- [WORK TO BE COMPLETED]:
Pull each line containing "library" from the data.

=== Begin Enclosure ===

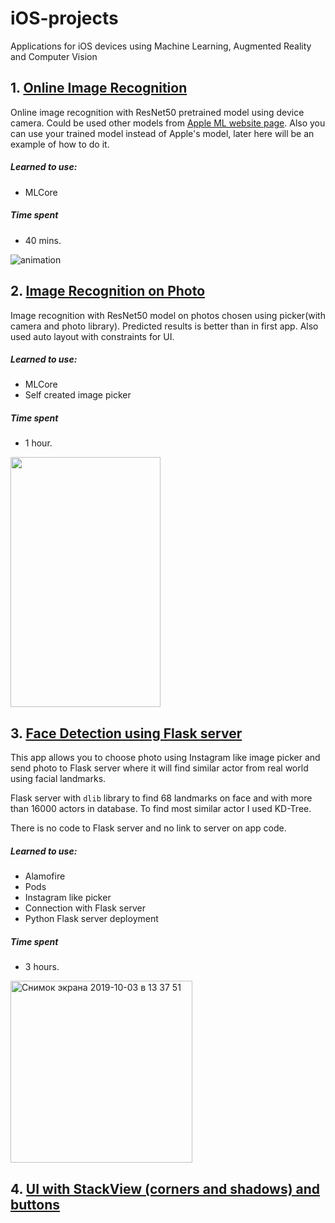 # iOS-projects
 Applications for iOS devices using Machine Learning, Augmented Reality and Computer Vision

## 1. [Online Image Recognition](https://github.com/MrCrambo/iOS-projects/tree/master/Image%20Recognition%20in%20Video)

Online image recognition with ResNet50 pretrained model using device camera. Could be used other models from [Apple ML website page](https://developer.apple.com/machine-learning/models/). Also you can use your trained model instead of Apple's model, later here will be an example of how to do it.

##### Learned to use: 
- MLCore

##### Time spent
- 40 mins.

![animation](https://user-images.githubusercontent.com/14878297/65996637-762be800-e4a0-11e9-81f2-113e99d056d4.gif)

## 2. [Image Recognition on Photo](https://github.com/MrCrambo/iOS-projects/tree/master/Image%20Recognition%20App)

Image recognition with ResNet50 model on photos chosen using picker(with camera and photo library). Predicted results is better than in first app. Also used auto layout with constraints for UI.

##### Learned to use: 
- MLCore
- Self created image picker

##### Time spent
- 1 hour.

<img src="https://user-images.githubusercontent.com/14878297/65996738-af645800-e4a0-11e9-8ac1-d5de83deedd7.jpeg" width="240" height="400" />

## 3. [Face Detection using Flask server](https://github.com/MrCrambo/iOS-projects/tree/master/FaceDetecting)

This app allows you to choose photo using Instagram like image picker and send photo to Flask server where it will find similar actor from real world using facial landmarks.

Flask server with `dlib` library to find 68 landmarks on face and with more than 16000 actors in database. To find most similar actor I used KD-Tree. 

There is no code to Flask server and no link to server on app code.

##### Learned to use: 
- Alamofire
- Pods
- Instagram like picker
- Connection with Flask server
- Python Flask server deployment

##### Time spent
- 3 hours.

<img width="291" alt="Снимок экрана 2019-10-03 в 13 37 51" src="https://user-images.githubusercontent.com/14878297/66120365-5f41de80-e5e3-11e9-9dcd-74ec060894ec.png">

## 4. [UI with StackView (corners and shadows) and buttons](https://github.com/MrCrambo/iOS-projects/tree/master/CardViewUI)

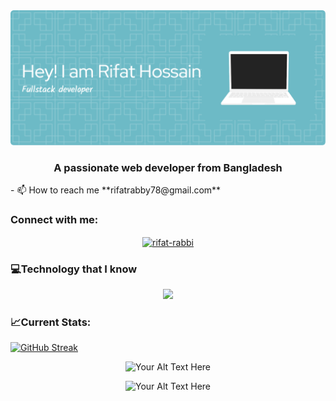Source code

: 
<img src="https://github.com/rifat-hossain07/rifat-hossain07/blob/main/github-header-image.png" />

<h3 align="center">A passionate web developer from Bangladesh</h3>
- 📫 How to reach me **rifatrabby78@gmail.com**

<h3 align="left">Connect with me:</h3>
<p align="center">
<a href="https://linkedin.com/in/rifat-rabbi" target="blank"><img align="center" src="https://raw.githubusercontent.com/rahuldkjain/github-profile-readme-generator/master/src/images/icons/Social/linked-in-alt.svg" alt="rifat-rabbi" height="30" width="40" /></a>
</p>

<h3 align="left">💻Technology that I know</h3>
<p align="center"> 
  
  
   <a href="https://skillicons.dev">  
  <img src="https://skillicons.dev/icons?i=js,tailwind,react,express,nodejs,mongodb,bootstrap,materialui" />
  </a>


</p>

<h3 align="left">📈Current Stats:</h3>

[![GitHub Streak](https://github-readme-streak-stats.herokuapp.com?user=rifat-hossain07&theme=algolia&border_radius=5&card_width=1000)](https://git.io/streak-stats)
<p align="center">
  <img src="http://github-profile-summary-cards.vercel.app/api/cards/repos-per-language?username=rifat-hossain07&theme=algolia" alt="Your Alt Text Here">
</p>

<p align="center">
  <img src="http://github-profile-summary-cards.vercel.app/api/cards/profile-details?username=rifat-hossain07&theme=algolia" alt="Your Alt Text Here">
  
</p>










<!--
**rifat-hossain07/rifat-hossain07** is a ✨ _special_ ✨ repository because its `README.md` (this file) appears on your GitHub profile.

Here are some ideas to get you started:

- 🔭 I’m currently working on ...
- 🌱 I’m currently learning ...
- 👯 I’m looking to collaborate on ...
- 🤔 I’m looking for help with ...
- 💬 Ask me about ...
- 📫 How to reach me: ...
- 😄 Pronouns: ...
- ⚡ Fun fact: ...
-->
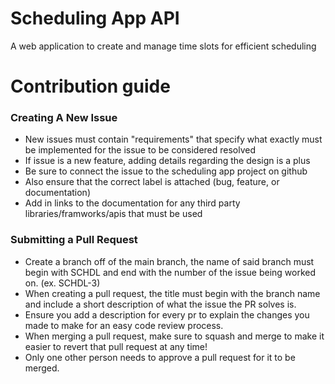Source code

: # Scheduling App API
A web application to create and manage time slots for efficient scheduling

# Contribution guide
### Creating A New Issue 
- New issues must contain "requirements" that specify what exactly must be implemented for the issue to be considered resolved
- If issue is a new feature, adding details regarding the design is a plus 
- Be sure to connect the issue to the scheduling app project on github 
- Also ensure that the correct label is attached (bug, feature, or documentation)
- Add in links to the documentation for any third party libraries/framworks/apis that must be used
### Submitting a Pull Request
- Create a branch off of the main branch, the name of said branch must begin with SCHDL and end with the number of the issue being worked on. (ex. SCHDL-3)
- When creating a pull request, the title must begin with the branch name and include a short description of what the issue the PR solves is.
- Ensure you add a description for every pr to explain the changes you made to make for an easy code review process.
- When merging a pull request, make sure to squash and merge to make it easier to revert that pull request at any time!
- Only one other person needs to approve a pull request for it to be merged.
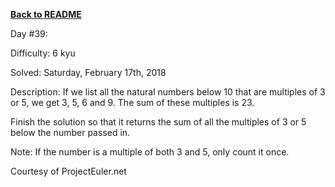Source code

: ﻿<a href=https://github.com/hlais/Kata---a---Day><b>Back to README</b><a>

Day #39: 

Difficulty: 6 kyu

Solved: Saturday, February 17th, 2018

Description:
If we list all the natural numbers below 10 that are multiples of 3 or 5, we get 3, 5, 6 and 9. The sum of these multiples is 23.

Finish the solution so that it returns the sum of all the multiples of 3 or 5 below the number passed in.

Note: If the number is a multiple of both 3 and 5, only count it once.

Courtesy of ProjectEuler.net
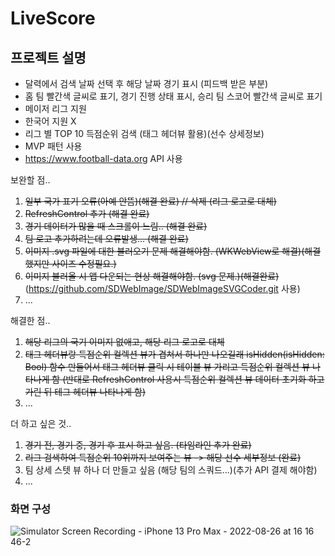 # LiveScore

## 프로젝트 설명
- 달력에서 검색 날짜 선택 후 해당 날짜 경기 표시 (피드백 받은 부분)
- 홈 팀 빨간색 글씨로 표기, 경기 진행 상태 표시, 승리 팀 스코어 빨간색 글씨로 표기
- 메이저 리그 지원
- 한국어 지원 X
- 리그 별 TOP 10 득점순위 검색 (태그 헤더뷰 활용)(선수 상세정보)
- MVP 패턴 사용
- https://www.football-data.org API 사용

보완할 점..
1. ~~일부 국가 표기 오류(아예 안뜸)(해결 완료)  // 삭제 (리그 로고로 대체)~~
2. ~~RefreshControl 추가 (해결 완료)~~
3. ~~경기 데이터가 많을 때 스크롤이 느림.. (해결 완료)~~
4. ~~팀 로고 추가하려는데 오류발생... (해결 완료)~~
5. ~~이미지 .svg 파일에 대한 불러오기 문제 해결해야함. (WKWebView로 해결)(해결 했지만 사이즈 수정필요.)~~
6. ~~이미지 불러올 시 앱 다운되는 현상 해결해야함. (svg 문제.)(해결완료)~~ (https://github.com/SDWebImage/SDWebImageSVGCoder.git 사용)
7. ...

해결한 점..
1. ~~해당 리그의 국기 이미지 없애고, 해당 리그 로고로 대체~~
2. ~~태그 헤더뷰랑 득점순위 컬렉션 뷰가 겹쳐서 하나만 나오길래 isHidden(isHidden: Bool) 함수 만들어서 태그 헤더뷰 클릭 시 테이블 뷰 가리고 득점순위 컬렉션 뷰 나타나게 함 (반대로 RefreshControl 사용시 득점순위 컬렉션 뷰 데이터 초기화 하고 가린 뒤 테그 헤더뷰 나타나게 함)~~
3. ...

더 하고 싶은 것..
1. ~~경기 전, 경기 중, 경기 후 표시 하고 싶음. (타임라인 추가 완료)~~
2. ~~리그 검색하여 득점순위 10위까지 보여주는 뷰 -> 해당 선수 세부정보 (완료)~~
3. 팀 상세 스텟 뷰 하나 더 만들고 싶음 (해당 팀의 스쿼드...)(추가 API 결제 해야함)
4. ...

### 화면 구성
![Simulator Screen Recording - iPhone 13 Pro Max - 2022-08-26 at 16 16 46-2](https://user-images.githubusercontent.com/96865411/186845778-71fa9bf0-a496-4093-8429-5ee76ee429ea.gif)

=== End Enclosure ===

- [SOLUTION TO THIS TASK]:
Image recognition with ResNet50 model on photos chosen using picker(with camera and photo library). Predicted results is better than in first app. Also used auto layout with constraints for UI.
Flask server with `dlib` library to find 68 landmarks on face and with more than 16000 actors in database. To find most similar actor I used KD-Tree. 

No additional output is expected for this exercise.